Search the data for the string "device" and gather each line it is in.

## INPUT
== Segment start ==
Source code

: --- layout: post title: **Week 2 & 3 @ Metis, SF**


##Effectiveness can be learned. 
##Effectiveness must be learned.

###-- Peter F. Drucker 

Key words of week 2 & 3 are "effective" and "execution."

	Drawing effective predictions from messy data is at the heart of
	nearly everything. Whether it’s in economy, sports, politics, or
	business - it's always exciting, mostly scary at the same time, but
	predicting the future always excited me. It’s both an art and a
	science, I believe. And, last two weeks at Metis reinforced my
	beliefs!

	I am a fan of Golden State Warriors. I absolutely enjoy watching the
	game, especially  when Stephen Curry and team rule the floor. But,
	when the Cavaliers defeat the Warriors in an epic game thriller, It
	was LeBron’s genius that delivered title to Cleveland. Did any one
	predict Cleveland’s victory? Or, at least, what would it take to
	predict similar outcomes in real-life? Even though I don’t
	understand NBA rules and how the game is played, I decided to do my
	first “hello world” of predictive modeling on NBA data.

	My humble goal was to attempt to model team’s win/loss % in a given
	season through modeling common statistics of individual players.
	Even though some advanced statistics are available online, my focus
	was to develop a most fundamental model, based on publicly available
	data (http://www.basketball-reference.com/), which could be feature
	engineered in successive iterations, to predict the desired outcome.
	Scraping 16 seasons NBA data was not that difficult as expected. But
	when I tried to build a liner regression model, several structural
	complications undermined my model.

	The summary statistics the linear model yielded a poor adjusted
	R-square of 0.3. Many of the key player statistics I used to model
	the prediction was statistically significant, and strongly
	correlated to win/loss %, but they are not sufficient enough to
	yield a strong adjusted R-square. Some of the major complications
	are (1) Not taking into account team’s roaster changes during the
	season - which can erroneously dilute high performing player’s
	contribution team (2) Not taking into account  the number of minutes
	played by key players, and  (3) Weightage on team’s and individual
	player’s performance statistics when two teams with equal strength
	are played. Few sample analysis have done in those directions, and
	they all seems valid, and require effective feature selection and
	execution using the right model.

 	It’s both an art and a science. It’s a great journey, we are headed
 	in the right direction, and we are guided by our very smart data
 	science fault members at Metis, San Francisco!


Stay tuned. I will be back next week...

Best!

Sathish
== Segment end ==
== Segment start ==
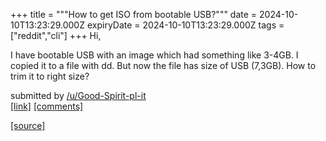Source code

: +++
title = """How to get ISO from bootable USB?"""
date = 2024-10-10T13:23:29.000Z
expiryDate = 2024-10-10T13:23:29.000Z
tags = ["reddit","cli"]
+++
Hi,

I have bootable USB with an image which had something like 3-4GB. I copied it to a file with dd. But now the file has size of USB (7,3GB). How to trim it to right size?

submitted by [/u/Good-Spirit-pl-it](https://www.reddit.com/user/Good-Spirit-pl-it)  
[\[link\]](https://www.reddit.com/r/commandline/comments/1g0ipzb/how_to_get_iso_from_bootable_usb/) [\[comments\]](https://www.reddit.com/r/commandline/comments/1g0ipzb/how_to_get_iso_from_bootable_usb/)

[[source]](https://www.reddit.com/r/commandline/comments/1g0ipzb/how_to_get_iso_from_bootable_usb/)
== Segment end ==
== Segment start ==
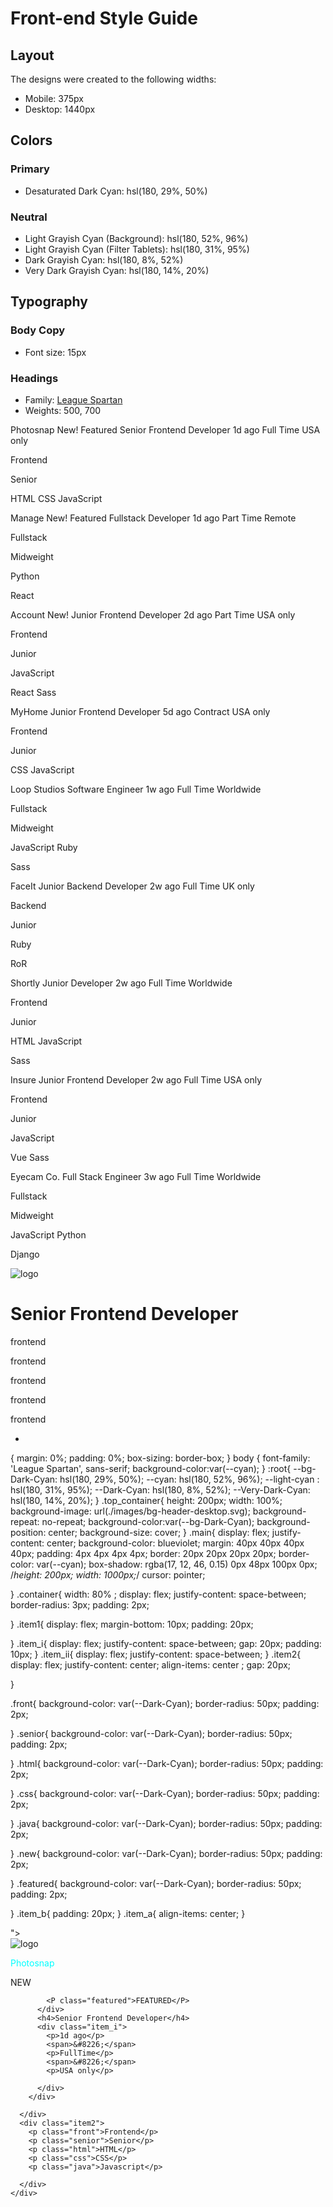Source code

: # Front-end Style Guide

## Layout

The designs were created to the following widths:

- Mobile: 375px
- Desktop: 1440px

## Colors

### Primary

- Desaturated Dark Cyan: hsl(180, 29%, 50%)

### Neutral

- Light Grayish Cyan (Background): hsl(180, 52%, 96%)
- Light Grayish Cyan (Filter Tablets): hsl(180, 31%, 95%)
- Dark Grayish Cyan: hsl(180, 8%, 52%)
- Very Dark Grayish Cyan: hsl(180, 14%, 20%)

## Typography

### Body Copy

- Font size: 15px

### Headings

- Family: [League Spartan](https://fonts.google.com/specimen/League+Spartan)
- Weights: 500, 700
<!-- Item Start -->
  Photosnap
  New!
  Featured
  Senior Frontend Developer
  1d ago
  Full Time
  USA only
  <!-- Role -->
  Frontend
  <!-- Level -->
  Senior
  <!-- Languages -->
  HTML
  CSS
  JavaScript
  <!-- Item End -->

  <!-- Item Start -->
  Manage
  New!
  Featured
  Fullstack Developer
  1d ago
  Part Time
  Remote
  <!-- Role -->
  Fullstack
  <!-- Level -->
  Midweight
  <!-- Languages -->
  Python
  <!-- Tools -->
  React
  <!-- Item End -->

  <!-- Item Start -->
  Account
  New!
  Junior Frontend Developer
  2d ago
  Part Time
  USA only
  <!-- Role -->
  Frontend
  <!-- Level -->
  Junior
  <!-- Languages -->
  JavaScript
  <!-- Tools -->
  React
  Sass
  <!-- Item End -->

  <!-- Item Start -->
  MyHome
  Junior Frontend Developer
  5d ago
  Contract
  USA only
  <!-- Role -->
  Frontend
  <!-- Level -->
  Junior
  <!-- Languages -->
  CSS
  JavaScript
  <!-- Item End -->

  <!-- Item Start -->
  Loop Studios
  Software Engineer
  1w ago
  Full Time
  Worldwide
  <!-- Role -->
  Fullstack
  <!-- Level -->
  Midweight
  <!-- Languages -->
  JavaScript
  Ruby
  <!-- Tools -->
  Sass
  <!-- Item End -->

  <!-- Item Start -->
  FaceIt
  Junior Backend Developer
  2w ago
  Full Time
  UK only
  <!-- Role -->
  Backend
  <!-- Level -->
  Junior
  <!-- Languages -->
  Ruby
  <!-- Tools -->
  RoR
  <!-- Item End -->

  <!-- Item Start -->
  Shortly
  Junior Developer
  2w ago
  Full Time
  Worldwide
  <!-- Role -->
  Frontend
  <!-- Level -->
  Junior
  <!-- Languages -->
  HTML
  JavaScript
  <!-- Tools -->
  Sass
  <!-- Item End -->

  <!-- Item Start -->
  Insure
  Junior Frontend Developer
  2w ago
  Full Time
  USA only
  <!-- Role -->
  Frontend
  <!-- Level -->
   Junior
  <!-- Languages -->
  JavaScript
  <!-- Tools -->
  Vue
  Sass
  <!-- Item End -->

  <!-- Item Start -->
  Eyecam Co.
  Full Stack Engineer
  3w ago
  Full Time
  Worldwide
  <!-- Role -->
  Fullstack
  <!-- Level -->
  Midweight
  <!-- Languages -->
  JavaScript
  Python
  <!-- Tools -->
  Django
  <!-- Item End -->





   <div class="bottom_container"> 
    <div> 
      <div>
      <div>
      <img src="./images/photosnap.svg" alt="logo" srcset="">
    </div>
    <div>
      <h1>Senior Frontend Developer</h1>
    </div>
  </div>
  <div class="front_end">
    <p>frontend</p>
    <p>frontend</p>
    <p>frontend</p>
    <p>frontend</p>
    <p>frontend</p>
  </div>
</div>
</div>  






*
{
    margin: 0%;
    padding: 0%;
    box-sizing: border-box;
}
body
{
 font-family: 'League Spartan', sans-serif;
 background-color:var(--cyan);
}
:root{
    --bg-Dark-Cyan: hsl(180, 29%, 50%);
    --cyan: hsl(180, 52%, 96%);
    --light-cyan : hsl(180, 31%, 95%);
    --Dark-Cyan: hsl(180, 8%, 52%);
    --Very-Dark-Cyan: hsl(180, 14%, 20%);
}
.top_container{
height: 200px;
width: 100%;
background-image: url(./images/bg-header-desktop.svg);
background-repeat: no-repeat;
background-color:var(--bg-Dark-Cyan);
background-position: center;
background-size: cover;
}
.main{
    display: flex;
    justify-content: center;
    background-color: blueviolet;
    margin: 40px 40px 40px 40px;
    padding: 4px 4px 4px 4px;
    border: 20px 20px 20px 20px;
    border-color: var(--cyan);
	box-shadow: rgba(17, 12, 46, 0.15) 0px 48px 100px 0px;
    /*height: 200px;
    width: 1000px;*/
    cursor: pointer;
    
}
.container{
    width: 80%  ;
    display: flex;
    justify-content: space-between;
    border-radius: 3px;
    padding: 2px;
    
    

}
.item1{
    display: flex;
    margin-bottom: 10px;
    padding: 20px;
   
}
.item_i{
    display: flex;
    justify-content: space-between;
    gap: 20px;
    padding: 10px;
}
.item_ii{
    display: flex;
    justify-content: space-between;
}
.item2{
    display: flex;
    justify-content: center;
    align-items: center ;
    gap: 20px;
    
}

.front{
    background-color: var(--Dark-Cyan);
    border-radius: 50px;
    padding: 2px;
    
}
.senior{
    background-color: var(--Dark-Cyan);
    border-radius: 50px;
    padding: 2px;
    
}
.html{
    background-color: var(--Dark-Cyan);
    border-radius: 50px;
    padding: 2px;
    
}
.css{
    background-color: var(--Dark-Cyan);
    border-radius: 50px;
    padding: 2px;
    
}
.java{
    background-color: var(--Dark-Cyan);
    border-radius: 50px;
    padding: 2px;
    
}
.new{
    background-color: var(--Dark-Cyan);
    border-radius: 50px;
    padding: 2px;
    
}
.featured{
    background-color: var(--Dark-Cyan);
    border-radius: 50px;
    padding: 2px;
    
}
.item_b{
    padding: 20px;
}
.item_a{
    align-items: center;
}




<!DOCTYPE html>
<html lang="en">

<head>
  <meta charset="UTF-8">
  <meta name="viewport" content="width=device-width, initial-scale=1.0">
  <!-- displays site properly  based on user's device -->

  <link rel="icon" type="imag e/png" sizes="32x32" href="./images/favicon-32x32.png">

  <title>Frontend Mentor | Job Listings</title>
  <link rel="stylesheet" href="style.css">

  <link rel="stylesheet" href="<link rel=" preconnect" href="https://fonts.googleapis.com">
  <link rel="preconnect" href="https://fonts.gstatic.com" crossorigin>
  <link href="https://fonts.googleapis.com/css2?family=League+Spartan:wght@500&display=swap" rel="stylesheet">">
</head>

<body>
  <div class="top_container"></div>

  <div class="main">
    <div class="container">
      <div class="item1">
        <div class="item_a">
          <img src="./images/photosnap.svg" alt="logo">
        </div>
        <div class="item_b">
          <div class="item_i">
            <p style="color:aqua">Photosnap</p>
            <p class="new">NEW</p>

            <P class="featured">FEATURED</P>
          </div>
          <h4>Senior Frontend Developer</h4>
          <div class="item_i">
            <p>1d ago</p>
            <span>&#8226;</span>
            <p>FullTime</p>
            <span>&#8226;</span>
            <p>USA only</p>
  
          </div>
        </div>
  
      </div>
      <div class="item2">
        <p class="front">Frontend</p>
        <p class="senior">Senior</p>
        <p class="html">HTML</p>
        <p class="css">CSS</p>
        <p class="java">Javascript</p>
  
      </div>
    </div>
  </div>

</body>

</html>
== Segment end ==
## COMPLETED TASK
  <meta name="viewport" content="width=device-width, initial-scale=1.0">
  <!-- displays site properly  based on user's device -->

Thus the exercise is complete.